A spokesman for LifeWay Christian Resources says this year's vacation Bible school program has received a few complaints about the theme of the teaching materials. This year's theme is "LifeWay's Far Out Far East Rickshaw Rally: Racing to the Son." Rob Phillips of LifeWay says several complaints were received over use of symbols such as rickshaws, umbrellas, and kites, complaining that the symbols were racially insensitive. Phillips says the company has made a comprehensive effort to respond sensitively to all apprehensions. "We did make a few changes in some of our curriculum to address those concerns," he notes. The company's spokesman asserts that LifeWay has had a superabundance of positive feedback. "Overall, what we have found is that pastors, staff members, lay leaders, VBS teachers, have found this to be a fun, exciting, and biblically sound curriculum," he says. The whole point of VBS is to bring young people to a saving knowledge of Christ, Phillips says. He adds that the theme of this year's instructional materials was developed through extensive prayer and exhaustive research. LifeWay's spokesman says the Christian resource provider was in touch with the Southern Baptist Convention's International Mission Board, which put the company in touch with a media consultant in Japan. In developing the curriculum, Phillips says LifeWay's people conferred with Japanese language and culture experts, and also traveled to Japan to work with a pastor and his family, as well as other Christian advisors there.

Albanian Muslims Target Christian Churches, Cemeteries and Monasteries
International Christian Concern

Violence being perpetrated by aggrieved Albanians is centering on Christian churches, cemeteries and monasteries. Thirty-one people have been killed and more than 40 religious sites, mostly churches, have been destroyed in large-scale violence which erupted once again in Kosovo on March 17th. The authorities in Kosovo, largely Albanian Muslim, have taken very little action against the perpetrators of the violence. The immediate cause of this latest violence was reported to be the drowning of two Albanian boys. However it appears that the hostility did not flare up spontaneously, and had in fact been well planned. Neither is it in fact certain that the boys were actually drowned by Serbs. The added irony is that, monasteries in this diocese and others were opened up to give ethnic Albanians shelter during the anti-Muslim/Albanian violence. Indeed such was the kindness shown that many Albanians started to seriously consider the claims of the Christian message. It is these very monasteries that are now being targeted for destruction. The balance of evidence strongly suggests that this latest outbreak of violence is an attempt to “ethnically” cleanse the region of its (largely Serbian) Christian heritage and people.

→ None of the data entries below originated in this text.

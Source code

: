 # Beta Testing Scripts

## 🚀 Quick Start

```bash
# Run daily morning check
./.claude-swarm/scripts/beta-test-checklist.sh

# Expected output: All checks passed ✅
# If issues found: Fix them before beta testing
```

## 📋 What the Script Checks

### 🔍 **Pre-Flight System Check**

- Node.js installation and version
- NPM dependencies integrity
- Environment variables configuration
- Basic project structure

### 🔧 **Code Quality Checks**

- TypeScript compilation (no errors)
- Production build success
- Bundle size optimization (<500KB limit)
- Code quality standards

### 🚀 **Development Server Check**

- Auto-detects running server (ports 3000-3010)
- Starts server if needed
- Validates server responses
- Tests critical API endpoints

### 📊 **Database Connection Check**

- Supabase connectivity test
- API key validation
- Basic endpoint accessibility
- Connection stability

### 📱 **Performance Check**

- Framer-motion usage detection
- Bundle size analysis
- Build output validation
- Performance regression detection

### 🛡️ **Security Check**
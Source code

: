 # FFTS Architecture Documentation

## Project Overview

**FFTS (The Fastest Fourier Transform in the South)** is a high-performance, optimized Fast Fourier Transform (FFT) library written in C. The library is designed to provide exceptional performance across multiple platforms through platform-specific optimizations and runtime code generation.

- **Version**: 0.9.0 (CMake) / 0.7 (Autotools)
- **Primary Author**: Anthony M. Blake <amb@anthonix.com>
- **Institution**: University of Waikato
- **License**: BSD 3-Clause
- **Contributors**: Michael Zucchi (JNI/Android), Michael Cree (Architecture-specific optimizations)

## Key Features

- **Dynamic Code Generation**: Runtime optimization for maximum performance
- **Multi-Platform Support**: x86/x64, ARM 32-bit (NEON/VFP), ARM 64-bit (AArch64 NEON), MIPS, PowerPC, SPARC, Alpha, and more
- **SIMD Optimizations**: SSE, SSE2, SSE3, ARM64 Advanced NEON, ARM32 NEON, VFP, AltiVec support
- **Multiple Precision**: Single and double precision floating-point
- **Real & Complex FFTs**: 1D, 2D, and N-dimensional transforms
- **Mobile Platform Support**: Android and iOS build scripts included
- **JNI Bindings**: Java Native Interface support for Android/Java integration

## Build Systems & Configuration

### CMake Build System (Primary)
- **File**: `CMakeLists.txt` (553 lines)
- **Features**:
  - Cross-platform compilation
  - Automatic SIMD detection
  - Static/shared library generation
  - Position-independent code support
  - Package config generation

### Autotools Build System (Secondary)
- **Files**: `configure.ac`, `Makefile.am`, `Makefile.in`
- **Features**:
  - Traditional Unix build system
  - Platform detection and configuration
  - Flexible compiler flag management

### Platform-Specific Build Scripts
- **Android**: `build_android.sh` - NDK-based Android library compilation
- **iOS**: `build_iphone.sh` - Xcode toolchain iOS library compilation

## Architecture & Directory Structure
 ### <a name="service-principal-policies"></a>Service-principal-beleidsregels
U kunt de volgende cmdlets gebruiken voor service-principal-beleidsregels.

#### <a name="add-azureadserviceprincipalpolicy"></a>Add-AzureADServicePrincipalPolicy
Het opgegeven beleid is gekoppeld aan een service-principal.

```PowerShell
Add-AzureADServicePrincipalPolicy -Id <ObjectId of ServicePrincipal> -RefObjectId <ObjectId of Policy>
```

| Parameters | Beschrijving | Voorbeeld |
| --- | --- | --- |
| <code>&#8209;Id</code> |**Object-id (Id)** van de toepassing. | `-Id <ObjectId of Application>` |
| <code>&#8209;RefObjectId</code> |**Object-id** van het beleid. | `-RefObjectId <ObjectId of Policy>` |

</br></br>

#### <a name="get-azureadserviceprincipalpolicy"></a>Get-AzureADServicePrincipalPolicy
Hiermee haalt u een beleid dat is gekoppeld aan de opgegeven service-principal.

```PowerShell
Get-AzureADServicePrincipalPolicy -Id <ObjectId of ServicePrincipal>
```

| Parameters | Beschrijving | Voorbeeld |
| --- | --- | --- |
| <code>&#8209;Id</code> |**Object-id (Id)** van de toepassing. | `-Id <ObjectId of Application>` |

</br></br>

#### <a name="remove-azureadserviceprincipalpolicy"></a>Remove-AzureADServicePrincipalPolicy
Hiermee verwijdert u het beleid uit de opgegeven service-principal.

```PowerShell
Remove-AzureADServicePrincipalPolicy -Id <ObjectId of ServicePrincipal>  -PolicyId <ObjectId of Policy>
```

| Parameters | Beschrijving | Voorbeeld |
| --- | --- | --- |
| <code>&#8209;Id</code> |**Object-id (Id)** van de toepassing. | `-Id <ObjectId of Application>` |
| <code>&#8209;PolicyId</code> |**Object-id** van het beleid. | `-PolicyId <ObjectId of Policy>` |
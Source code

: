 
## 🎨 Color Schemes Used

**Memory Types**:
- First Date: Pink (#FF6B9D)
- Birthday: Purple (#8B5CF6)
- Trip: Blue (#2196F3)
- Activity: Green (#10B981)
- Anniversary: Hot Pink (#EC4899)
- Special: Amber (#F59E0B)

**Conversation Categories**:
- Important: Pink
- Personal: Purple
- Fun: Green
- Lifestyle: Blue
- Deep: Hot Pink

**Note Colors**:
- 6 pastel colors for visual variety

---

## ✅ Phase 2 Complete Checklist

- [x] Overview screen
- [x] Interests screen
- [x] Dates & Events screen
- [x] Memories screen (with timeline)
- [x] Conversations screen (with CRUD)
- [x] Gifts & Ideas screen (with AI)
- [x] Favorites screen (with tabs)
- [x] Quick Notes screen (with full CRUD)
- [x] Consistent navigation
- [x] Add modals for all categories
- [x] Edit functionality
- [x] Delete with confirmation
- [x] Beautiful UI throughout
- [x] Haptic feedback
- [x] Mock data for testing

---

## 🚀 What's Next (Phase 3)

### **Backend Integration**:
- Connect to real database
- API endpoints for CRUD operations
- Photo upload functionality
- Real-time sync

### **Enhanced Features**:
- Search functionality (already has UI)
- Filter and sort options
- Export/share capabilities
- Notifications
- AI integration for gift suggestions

'People' Magazine Spotlights Faith of Christian Celebrities
Charisma News Service

The unprecedented success of "The Passion of the Christ" has prompted a national entertainment magazine to spotlight the faith of several Christian celebrities. In an April 5 cover story titled, "Does Hollywood Have Faith?" "People" looked at the beliefs of churchgoing stars, as well as those involved in Scientology and Buddhism. "This business tests you constantly: the materialism, the price, the ambition," said Patricia Heaton, star of "Everybody Loves Raymond" who takes her four sons to a Presbyterian church weekly. Actor Stephen Baldwin told the magazine that he will do bedroom scenes only if he's playing a married man or if there is a redemptive story line. "My career will flourish because of my faith," he says. Former "Growing Pains" star Kirk Cameron claimed that he has had to turn down no fewer than 100 jobs because of conflict with his Christian faith. "People" also noted that West Angeles Church of God in Christ, a Pentecostal congregation pastored by Bishop Charles Blake, counts Denzel Washington, Magic Johnson and Angela Bassett as regular worshipers. Heaton told "People" that the film "jump-started" her prayer life. "I think Jesus is a scary subject. God you can make into anything you want. But confronted [with Jesus], you have to say, 'I believe that or I don't.' It's very powerful."